Please quote exactly the lines below from the line containing "a record. | Logs selection. |" to the line containing "- **Selection handler**", both lines included, and nothing else.

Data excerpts
_____
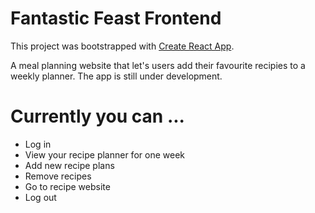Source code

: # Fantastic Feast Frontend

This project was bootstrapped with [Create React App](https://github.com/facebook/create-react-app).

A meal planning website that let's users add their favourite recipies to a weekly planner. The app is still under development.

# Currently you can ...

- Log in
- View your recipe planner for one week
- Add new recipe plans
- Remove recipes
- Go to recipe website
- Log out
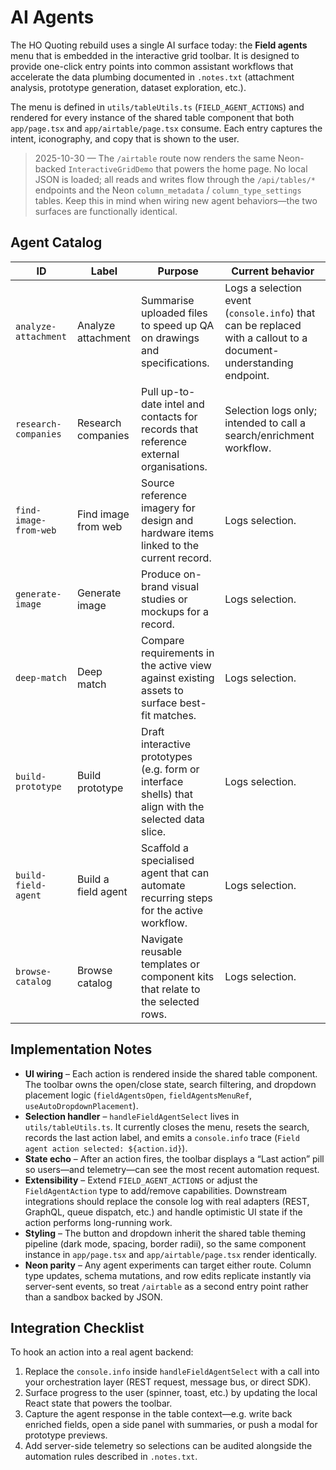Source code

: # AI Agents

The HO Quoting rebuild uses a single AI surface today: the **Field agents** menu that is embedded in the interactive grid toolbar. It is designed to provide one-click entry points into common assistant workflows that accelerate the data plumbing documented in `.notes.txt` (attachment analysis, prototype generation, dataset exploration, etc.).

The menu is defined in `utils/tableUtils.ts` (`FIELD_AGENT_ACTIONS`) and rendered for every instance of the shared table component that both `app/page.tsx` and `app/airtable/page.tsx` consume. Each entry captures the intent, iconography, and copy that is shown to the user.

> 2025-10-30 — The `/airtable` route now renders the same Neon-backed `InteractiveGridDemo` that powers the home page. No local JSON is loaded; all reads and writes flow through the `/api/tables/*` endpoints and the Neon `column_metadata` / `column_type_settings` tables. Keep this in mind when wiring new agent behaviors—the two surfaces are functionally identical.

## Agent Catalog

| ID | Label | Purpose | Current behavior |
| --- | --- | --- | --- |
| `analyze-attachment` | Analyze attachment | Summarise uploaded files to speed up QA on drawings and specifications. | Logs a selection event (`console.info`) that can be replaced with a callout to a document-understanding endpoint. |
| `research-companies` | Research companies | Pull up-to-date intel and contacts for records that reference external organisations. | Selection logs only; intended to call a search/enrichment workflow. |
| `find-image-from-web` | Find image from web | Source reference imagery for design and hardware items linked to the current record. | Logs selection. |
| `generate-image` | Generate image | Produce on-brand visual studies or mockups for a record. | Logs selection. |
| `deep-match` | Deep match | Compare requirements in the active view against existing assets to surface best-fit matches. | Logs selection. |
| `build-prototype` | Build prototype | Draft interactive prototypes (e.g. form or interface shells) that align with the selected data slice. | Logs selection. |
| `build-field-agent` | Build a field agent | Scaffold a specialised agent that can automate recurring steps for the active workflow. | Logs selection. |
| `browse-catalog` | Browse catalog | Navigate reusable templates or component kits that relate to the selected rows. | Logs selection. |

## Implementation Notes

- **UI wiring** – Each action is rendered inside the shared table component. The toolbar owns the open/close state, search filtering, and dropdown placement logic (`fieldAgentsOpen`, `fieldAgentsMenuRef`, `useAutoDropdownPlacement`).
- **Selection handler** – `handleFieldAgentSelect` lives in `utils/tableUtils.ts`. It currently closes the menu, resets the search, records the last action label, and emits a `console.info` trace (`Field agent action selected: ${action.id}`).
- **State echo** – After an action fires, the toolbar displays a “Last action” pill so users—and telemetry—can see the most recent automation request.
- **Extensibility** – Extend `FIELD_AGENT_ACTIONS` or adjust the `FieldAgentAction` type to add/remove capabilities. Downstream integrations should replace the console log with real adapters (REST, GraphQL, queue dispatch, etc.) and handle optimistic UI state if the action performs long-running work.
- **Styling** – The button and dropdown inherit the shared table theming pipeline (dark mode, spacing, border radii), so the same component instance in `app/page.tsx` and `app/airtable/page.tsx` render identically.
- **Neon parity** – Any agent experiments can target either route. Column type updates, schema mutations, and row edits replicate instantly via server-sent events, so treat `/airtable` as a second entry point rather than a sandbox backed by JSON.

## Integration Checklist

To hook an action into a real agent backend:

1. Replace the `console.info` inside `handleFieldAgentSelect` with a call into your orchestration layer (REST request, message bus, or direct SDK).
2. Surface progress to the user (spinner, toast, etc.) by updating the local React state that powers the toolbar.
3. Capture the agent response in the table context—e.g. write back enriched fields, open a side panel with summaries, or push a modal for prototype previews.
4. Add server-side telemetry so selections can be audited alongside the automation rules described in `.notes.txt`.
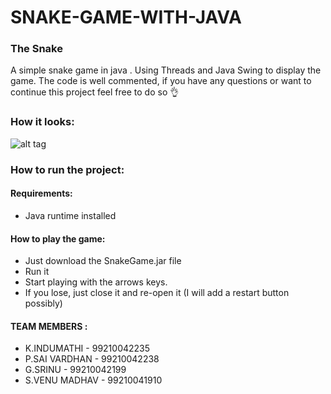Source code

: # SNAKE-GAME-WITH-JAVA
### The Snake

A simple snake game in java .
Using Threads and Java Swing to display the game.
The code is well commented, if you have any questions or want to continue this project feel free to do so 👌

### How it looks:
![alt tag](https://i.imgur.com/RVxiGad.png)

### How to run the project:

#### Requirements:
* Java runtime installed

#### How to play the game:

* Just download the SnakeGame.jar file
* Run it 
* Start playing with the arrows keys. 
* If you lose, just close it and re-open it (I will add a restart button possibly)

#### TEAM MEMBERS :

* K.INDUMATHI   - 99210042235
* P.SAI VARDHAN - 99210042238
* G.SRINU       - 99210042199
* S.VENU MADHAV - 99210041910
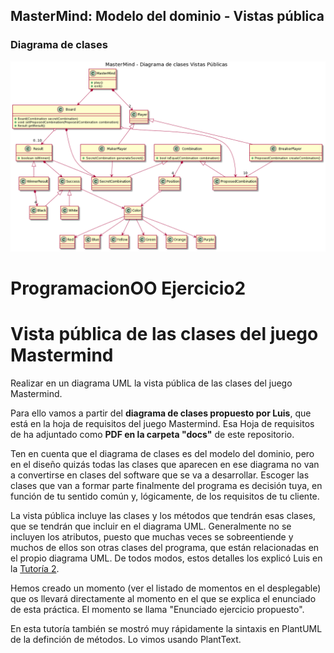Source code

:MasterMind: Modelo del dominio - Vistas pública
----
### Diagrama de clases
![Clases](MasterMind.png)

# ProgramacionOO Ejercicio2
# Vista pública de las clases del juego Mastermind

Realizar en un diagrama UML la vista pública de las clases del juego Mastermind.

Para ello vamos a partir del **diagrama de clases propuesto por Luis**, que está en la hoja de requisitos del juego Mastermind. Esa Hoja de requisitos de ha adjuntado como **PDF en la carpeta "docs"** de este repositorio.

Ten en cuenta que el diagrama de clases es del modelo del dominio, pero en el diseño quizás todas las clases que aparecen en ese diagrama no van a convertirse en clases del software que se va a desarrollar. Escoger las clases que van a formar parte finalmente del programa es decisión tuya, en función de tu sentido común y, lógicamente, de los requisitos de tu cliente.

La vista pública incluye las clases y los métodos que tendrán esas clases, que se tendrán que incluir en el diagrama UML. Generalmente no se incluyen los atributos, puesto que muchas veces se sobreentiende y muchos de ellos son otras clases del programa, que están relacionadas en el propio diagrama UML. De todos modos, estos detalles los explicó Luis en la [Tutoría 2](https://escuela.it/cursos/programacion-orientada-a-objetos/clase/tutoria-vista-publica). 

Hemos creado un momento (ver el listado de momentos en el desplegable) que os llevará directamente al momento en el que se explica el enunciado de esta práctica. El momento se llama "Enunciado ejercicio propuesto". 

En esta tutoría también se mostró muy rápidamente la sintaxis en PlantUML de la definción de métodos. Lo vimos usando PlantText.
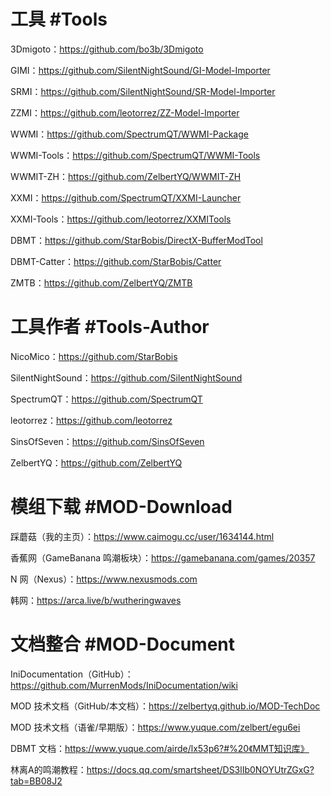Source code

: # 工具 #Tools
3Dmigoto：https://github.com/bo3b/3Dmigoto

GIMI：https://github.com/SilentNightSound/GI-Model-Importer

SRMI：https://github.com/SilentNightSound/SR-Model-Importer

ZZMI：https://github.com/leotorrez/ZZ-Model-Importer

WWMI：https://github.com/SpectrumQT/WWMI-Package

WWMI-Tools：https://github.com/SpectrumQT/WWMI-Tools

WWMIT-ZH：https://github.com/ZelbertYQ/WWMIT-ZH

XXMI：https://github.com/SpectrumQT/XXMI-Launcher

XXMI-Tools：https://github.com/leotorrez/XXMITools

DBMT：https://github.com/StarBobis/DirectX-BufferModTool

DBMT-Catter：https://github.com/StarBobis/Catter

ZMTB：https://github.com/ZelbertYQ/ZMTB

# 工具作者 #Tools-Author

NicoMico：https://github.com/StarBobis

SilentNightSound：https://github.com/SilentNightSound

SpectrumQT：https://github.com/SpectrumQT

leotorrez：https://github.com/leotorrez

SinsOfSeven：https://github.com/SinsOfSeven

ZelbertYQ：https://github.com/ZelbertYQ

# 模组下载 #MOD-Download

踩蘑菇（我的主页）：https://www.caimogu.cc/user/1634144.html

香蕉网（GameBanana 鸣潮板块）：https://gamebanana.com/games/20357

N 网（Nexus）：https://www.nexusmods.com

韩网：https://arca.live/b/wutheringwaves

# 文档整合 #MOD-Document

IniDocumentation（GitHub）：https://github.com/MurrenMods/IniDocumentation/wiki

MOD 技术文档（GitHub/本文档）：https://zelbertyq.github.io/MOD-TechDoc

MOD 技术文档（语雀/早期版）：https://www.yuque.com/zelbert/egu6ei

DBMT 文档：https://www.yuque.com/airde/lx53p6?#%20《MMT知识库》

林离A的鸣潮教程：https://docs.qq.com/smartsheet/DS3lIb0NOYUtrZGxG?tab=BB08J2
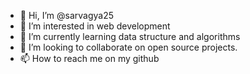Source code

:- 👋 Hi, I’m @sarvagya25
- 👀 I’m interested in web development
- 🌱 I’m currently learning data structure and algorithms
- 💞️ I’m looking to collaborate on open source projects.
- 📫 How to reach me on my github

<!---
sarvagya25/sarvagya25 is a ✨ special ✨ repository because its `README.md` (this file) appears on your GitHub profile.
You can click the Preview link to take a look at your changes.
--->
_____
Expected output:
| `generate-image` | Generate image | Produce on-brand visual studies or mockups for a record. | Logs selection. |
| `deep-match` | Deep match | Compare requirements in the active view against existing assets to surface best-fit matches. | Logs selection. |
| `build-prototype` | Build prototype | Draft interactive prototypes (e.g. form or interface shells) that align with the selected data slice. | Logs selection. |
| `build-field-agent` | Build a field agent | Scaffold a specialised agent that can automate recurring steps for the active workflow. | Logs selection. |
| `browse-catalog` | Browse catalog | Navigate reusable templates or component kits that relate to the selected rows. | Logs selection. |

## Implementation Notes

- **UI wiring** – Each action is rendered inside the shared table component. The toolbar owns the open/close state, search filtering, and dropdown placement logic (`fieldAgentsOpen`, `fieldAgentsMenuRef`, `useAutoDropdownPlacement`).
- **Selection handler** – `handleFieldAgentSelect` lives in `utils/tableUtils.ts`. It currently closes the menu, resets the search, records the last action label, and emits a `console.info` trace (`Field agent action selected: ${action.id}`).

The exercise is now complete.